Women are often regarded as the underserved group of customers in financial services.
As Jessica Robinson wrote in March, women tend to hold the self-perception that ‘investing is not for them’ and pointed to communications discrepancies between the sexes - men are encouraged to ‘dare to invest’ and defined by the glories of financial success, while women are portrayed as excessive spenders, in need of guidance to help them save and restrict .
Last August an analysis of HMRC Isa statistics by Bowmore Financial Planning showed women continued to ‘overinvest’ in cash Isas, threatening to miss out on valuable returns in the long term
Stephanie Pickering, chartered financial planner at Verity Wealth Management, told FTAdviser while it is true that some women have a cautious approach to investing, it is not true for all.
Having a cautious approach “may potentially hinder them” in her opinion.
However, she added: “Females seem far less likely to invest in esoteric investments compared to their male counterparts and as such are less likely to be hit by investment failures.
“The role or profession the female has in life will often have more influence on what their risk and investment philosophy will be, more ladies are taking control and have a greater interest in their finances and investments than ever before.”
For Rowena Griffiths, chartered financial planner at Female Financial Management “women are more cautious in general, but that is not necessarily a bad thing”.
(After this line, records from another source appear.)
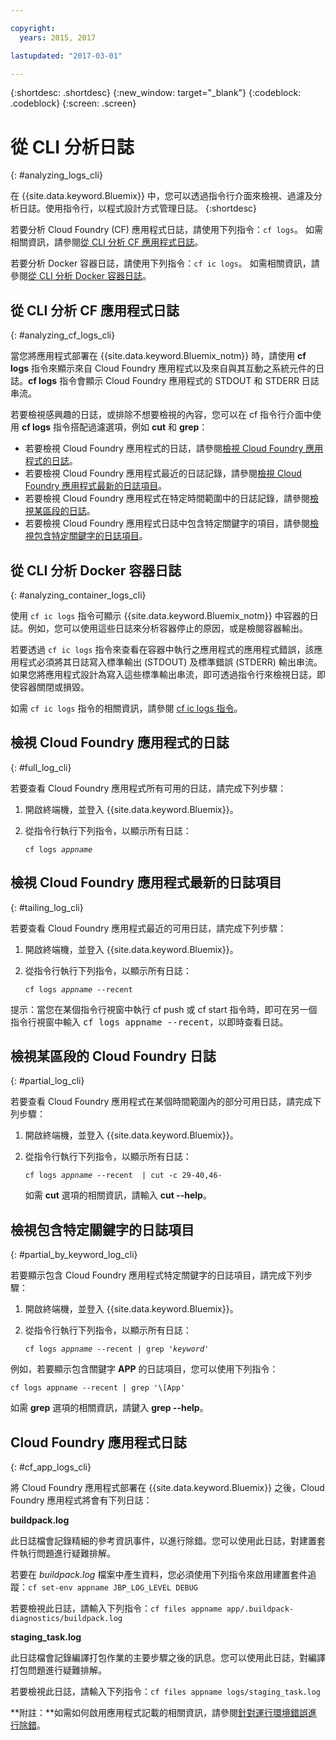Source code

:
 ```yaml
---

copyright:
  years: 2015, 2017

lastupdated: "2017-03-01"

---
```



{:shortdesc: .shortdesc}
{:new_window: target="_blank"}
{:codeblock: .codeblock}
{:screen: .screen}

# 從 CLI 分析日誌
{: #analyzing_logs_cli}

在 {{site.data.keyword.Bluemix}} 中，您可以透過指令行介面來檢視、過濾及分析日誌。使用指令行，以程式設計方式管理日誌。
{:shortdesc}

若要分析 Cloud Foundry (CF) 應用程式日誌，請使用下列指令：`cf logs`。
如需相關資訊，請參閱[從 CLI 分析 CF 應用程式日誌](logging_view_cli.html#analyzing_cf_logs_cli)。

若要分析 Docker 容器日誌，請使用下列指令：`cf ic logs`。
如需相關資訊，請參閱[從 CLI 分析 Docker 容器日誌](logging_view_cli.html#analyzing_container_logs_cli)。


## 從 CLI 分析 CF 應用程式日誌
{: #analyzing_cf_logs_cli}

當您將應用程式部署在 {{site.data.keyword.Bluemix_notm}} 時，請使用 **cf logs** 指令來顯示來自 Cloud Foundry 應用程式以及來自與其互動之系統元件的日誌。**cf logs** 指令會顯示 Cloud Foundry 應用程式的 STDOUT 和 STDERR 日誌串流。

若要檢視感興趣的日誌，或排除不想要檢視的內容，您可以在 cf 指令行介面中使用 **cf logs** 指令搭配過濾選項，例如 **cut** 和 **grep**：

* 若要檢視 Cloud Foundry 應用程式的日誌，請參閱[檢視 Cloud Foundry 應用程式的日誌](logging_view_cli.html#full_log_cli)。
* 若要檢視 Cloud Foundry 應用程式最近的日誌記錄，請參閱[檢視 Cloud Foundry 應用程式最新的日誌項目](logging_view_cli.html#tailing_log_cli)。
* 若要檢視 Cloud Foundry 應用程式在特定時間範圍中的日誌記錄，請參閱[檢視某區段的日誌](logging_view_cli.html#partial_log_cli)。
* 若要檢視 Cloud Foundry 應用程式日誌中包含特定關鍵字的項目，請參閱[檢視包含特定關鍵字的日誌項目](logging_view_cli.html#partial_by_keyword_log_cli)。


## 從 CLI 分析 Docker 容器日誌
{: #analyzing_container_logs_cli}

使用 `cf ic logs` 指令可顯示 {{site.data.keyword.Bluemix_notm}} 中容器的日誌。例如，您可以使用這些日誌來分析容器停止的原因，或是檢閱容器輸出。 

若要透過 `cf ic logs` 指令來查看在容器中執行之應用程式的應用程式錯誤，該應用程式必須將其日誌寫入標準輸出 (STDOUT) 及標準錯誤 (STDERR) 輸出串流。如果您將應用程式設計為寫入這些標準輸出串流，即可透過指令行來檢視日誌，即使容器關閉或損毀。

如需 `cf ic logs` 指令的相關資訊，請參閱 [cf ic logs 指令](/docs/containers/container_cli_reference_cfic.html#container_cli_reference_cfic__logs)。


## 檢視 Cloud Foundry 應用程式的日誌
{: #full_log_cli}

若要查看 Cloud Foundry 應用程式所有可用的日誌，請完成下列步驟：

1. 開啟終端機，並登入 {{site.data.keyword.Bluemix}}。

2. 從指令行執行下列指令，以顯示所有日誌：

   <pre class="pre screen"><code>cf logs <var class="keyword varname">appname</var></code></pre>
   
   
## 檢視 Cloud Foundry 應用程式最新的日誌項目
{: #tailing_log_cli}

若要查看 Cloud Foundry 應用程式最近的可用日誌，請完成下列步驟：

1. 開啟終端機，並登入 {{site.data.keyword.Bluemix}}。

2. 從指令行執行下列指令，以顯示所有日誌：

     <pre class="pre screen"><code>cf logs <var class="keyword varname">appname</var> --recent</code></pre>

<div class="note tip"><span class="tiptitle">提示：</span>當您在某個指令行視窗中執行 <span class="keyword cmdname">cf push</span> 或 <span class="keyword cmdname">cf start</span> 指令時，即可在另一個指令行視窗中輸入 <samp class="ph codeph">cf logs appname --recent</samp>，以即時查看日誌。</div>


## 檢視某區段的 Cloud Foundry 日誌
{: #partial_log_cli}

若要查看 Cloud Foundry 應用程式在某個時間範圍內的部分可用日誌，請完成下列步驟：

1. 開啟終端機，並登入 {{site.data.keyword.Bluemix}}。

2. 從指令行執行下列指令，以顯示所有日誌：

    <pre class="pre screen"><code>cf logs <var class="keyword varname">appname</var> --recent  | cut -c 29-40,46-</code></pre>
    
    如需 **cut** 選項的相關資訊，請輸入 **cut --help**。


## 檢視包含特定關鍵字的日誌項目
{: #partial_by_keyword_log_cli}

若要顯示包含 Cloud Foundry 應用程式特定關鍵字的日誌項目，請完成下列步驟：

1. 開啟終端機，並登入 {{site.data.keyword.Bluemix}}。

2. 從指令行執行下列指令，以顯示所有日誌：

    <pre class="pre screen"><code>cf logs <var class="keyword varname">appname</var> --recent | grep '<var class="keyword varname">keyword</var>'</code></pre>
    

例如，若要顯示包含關鍵字 **APP** 的日誌項目，您可以使用下列指令：

<pre class="pre screen"><code>cf logs appname --recent | grep '\[App'
</code></pre>

如需 **grep** 選項的相關資訊，請鍵入 **grep --help**。


## Cloud Foundry 應用程式日誌
{: #cf_app_logs_cli}

將 Cloud Foundry 應用程式部署在 {{site.data.keyword.Bluemix}} 之後，Cloud Foundry 應用程式將會有下列日誌：

**buildpack.log**

此日誌檔會記錄精細的參考資訊事件，以進行除錯。您可以使用此日誌，對建置套件執行問題進行疑難排解。

若要在 *buildpack.log* 檔案中產生資料，您必須使用下列指令來啟用建置套件追蹤：`cf set-env appname JBP_LOG_LEVEL DEBUG`
   
若要檢視此日誌，請輸入下列指令：`cf files appname app/.buildpack-diagnostics/buildpack.log`


**staging_task.log**

此日誌檔會記錄編譯打包作業的主要步驟之後的訊息。您可以使用此日誌，對編譯打包問題進行疑難排解。

若要檢視此日誌，請輸入下列指令：`cf files appname logs/staging_task.log`


**附註：**如需如何啟用應用程式記載的相關資訊，請參閱[針對運行環境錯誤進行除錯](/docs/debug/index.html#debugging-runtime-errors)。



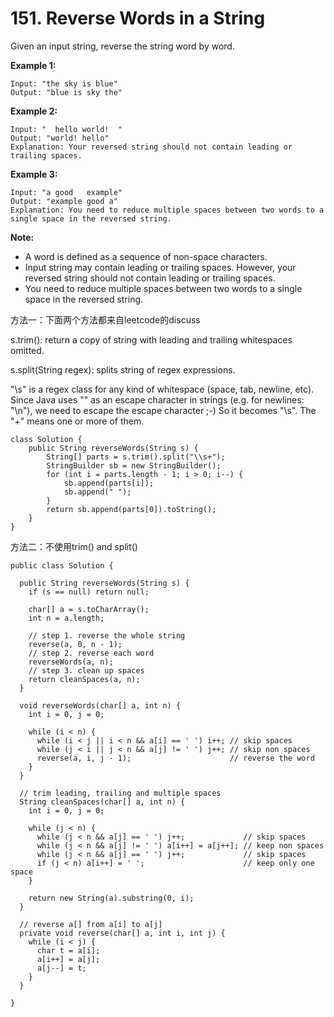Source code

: # 151. Reverse Words in a String

Given an input string, reverse the string word by word.

**Example 1:**

```text
Input: "the sky is blue"
Output: "blue is sky the"
```

**Example 2:**

```text
Input: "  hello world!  "
Output: "world! hello"
Explanation: Your reversed string should not contain leading or trailing spaces.
```

**Example 3:**

```text
Input: "a good   example"
Output: "example good a"
Explanation: You need to reduce multiple spaces between two words to a single space in the reversed string.
```

**Note:**

* A word is defined as a sequence of non-space characters.
* Input string may contain leading or trailing spaces. However, your reversed string should not contain leading or trailing spaces.
* You need to reduce multiple spaces between two words to a single space in the reversed string.

方法一：下面两个方法都来自leetcode的discuss

s.trim\(\): return a copy of string with leading and trailing whitespaces omitted.

s.split\(String regex\): splits string of regex expressions.

"\s" is a regex class for any kind of whitespace \(space, tab, newline, etc\). Since Java uses "\" as an escape character in strings \(e.g. for newlines: "\n"\), we need to escape the escape character ;-\) So it becomes "\\s". The "+" means one or more of them. 

```text
class Solution {
    public String reverseWords(String s) {
        String[] parts = s.trim().split("\\s+");
        StringBuilder sb = new StringBuilder();
        for (int i = parts.length - 1; i > 0; i--) {
            sb.append(parts[i]);
            sb.append(" ");
        }
        return sb.append(parts[0]).toString();
    }
}
```

方法二：不使用trim\(\) and split\(\)

```text
public class Solution {
  
  public String reverseWords(String s) {
    if (s == null) return null;
    
    char[] a = s.toCharArray();
    int n = a.length;
    
    // step 1. reverse the whole string
    reverse(a, 0, n - 1);
    // step 2. reverse each word
    reverseWords(a, n);
    // step 3. clean up spaces
    return cleanSpaces(a, n);
  }
  
  void reverseWords(char[] a, int n) {
    int i = 0, j = 0;
      
    while (i < n) {
      while (i < j || i < n && a[i] == ' ') i++; // skip spaces
      while (j < i || j < n && a[j] != ' ') j++; // skip non spaces
      reverse(a, i, j - 1);                      // reverse the word
    }
  }
  
  // trim leading, trailing and multiple spaces
  String cleanSpaces(char[] a, int n) {
    int i = 0, j = 0;
      
    while (j < n) {
      while (j < n && a[j] == ' ') j++;             // skip spaces
      while (j < n && a[j] != ' ') a[i++] = a[j++]; // keep non spaces
      while (j < n && a[j] == ' ') j++;             // skip spaces
      if (j < n) a[i++] = ' ';                      // keep only one space
    }
  
    return new String(a).substring(0, i);
  }
  
  // reverse a[] from a[i] to a[j]
  private void reverse(char[] a, int i, int j) {
    while (i < j) {
      char t = a[i];
      a[i++] = a[j];
      a[j--] = t;
    }
  }
  
}
```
She explained: “Just because they are cautious doesn’t mean they don’t want to invest some of their money in emerging markets.
“As long as a company is regulated by the FCA there are protections in place and we get back again to financial education.
“The Money and Pension Service and the various Pension Wise elements are rebranding as MoneyHelper and that could also play a role if they get their message right and get their message across.”
Samantha Patterson, pension income manager at Age Partnership told FTAdviser, gender was not a factor in her findings around caution.
She said: “At Age Partnership our wealth management services are designed for the over fifties, and in particular the period of time when you come to access your pension – for the vast majority this is in their sixties.
“With this in mind, we find that people are generally more cautious as they get older, with no significant gender difference. We also take a more balanced approach than many advisory firms by adopting a safety first approach to retirement planning."
In March this year, research released by Barnett Waddingham showed career breaks can cost women 10 per cent of their pension.
The study also confirmed women are saving less than men, leading to smaller pension pots at retirement - a range of 25 per cent to 45 per cent across the schemes analysed.